Start of Block

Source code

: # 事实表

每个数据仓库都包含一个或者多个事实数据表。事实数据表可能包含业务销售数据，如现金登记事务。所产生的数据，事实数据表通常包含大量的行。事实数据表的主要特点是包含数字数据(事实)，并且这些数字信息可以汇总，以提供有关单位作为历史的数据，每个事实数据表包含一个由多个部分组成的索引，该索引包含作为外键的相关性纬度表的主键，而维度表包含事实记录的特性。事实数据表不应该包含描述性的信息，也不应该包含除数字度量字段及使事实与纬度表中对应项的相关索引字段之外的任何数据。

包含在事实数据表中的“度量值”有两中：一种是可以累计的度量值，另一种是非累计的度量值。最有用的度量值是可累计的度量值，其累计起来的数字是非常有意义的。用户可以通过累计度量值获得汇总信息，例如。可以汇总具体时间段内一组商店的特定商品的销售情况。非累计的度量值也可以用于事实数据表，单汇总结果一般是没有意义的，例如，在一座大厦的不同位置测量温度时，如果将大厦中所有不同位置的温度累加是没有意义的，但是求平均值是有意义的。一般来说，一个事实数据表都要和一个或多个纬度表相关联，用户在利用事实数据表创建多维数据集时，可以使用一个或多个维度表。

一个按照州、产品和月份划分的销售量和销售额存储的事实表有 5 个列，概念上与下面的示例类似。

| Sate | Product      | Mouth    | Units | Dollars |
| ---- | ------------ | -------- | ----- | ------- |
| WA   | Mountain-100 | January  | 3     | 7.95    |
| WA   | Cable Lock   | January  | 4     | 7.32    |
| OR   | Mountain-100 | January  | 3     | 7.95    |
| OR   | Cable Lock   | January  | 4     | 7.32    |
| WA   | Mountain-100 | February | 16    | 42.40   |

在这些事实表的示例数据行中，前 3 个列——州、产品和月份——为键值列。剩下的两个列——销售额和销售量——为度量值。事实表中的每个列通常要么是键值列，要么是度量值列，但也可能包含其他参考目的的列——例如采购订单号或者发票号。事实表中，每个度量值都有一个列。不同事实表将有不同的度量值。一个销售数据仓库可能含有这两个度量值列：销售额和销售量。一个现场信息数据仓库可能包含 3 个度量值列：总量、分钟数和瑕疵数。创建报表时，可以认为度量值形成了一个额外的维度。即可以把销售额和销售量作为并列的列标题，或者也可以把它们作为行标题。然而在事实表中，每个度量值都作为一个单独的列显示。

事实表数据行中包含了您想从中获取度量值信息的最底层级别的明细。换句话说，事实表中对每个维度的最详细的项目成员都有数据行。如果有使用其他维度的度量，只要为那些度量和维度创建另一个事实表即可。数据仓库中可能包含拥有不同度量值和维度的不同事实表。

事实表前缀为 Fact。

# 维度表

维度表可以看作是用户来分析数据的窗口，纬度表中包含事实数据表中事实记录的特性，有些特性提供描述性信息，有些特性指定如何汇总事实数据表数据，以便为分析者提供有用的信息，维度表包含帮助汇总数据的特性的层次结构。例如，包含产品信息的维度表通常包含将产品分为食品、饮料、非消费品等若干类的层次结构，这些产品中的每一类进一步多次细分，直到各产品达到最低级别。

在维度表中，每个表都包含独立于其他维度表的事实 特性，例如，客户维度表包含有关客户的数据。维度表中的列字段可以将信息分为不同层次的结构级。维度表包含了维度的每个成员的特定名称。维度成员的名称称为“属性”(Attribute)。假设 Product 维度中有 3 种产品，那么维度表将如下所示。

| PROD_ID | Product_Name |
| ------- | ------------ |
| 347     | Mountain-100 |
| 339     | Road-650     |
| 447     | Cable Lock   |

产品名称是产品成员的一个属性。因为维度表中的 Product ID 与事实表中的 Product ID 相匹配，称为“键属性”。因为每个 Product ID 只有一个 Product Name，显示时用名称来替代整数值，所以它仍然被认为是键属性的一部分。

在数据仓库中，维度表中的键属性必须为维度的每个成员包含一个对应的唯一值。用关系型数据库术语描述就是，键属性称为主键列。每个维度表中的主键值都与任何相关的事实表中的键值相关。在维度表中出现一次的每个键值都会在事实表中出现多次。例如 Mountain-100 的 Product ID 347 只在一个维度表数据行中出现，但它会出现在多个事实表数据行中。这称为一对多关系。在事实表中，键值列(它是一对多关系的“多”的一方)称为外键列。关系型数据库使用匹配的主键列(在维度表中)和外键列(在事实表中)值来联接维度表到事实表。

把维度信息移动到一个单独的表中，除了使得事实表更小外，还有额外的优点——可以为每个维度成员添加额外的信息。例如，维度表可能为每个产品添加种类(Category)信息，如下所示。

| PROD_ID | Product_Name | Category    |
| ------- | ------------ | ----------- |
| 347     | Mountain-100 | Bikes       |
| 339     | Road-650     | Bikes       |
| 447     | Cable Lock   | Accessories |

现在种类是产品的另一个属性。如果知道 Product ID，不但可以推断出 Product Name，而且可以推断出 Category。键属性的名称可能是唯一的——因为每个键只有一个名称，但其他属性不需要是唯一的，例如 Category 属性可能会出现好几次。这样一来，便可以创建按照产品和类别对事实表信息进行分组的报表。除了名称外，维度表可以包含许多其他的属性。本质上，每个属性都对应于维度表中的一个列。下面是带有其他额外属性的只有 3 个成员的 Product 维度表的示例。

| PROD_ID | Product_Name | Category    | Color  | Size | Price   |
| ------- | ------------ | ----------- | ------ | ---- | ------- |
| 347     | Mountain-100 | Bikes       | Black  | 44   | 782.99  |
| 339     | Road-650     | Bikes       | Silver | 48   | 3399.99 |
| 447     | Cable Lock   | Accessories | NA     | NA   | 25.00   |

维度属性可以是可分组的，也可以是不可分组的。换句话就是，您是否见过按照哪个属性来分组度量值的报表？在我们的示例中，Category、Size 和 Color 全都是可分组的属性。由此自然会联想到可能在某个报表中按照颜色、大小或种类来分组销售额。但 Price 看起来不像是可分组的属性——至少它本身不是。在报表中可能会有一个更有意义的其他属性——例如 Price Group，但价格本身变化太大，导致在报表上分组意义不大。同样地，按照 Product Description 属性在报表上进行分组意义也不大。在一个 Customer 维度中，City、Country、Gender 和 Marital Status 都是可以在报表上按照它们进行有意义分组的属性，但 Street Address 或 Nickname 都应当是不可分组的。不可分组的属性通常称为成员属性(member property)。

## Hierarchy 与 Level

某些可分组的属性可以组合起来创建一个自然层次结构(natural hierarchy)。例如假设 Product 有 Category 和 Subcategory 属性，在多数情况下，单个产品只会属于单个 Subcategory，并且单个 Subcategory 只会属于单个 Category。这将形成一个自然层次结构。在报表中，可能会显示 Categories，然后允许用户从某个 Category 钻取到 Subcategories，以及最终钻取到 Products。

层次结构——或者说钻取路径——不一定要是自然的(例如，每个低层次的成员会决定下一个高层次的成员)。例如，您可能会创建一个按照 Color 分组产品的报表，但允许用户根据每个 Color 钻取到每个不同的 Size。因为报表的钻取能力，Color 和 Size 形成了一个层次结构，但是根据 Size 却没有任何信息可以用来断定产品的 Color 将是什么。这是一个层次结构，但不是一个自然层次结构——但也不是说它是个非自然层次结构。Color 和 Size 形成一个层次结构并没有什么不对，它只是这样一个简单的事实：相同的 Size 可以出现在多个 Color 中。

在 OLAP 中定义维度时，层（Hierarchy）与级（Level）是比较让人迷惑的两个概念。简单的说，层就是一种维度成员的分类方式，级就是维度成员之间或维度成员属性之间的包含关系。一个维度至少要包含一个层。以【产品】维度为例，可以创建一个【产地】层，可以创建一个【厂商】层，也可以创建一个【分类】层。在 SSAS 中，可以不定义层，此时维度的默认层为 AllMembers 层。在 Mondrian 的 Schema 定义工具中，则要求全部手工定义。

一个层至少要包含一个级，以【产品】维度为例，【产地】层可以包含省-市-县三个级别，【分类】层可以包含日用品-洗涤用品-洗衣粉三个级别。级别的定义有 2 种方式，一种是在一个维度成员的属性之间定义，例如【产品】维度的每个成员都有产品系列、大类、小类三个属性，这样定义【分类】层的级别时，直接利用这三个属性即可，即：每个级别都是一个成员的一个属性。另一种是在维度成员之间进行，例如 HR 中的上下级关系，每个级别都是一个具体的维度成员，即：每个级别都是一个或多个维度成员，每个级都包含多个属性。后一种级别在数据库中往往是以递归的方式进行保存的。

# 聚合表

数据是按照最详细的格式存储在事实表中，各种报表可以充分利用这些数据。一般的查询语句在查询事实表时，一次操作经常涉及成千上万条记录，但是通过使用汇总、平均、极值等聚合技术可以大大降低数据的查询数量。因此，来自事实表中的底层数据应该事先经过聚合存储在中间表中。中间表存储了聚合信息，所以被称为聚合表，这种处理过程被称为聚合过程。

End of Block

### Exercise prompt:
Your task is to copy each line of the entries that includes the word "Size".

### Response area:
| PROD_ID | Product_Name | Category    | Color  | Size | Price   |
维度属性可以是可分组的，也可以是不可分组的。换句话就是，您是否见过按照哪个属性来分组度量值的报表？在我们的示例中，Category、Size 和 Color 全都是可分组的属性。由此自然会联想到可能在某个报表中按照颜色、大小或种类来分组销售额。但 Price 看起来不像是可分组的属性——至少它本身不是。在报表中可能会有一个更有意义的其他属性——例如 Price Group，但价格本身变化太大，导致在报表上分组意义不大。同样地，按照 Product Description 属性在报表上进行分组意义也不大。在一个 Customer 维度中，City、Country、Gender 和 Marital Status 都是可以在报表上按照它们进行有意义分组的属性，但 Street Address 或 Nickname 都应当是不可分组的。不可分组的属性通常称为成员属性(member property)。
层次结构——或者说钻取路径——不一定要是自然的(例如，每个低层次的成员会决定下一个高层次的成员)。例如，您可能会创建一个按照 Color 分组产品的报表，但允许用户根据每个 Color 钻取到每个不同的 Size。因为报表的钻取能力，Color 和 Size 形成了一个层次结构，但是根据 Size 却没有任何信息可以用来断定产品的 Color 将是什么。这是一个层次结构，但不是一个自然层次结构——但也不是说它是个非自然层次结构。Color 和 Size 形成一个层次结构并没有什么不对，它只是这样一个简单的事实：相同的 Size 可以出现在多个 Color 中。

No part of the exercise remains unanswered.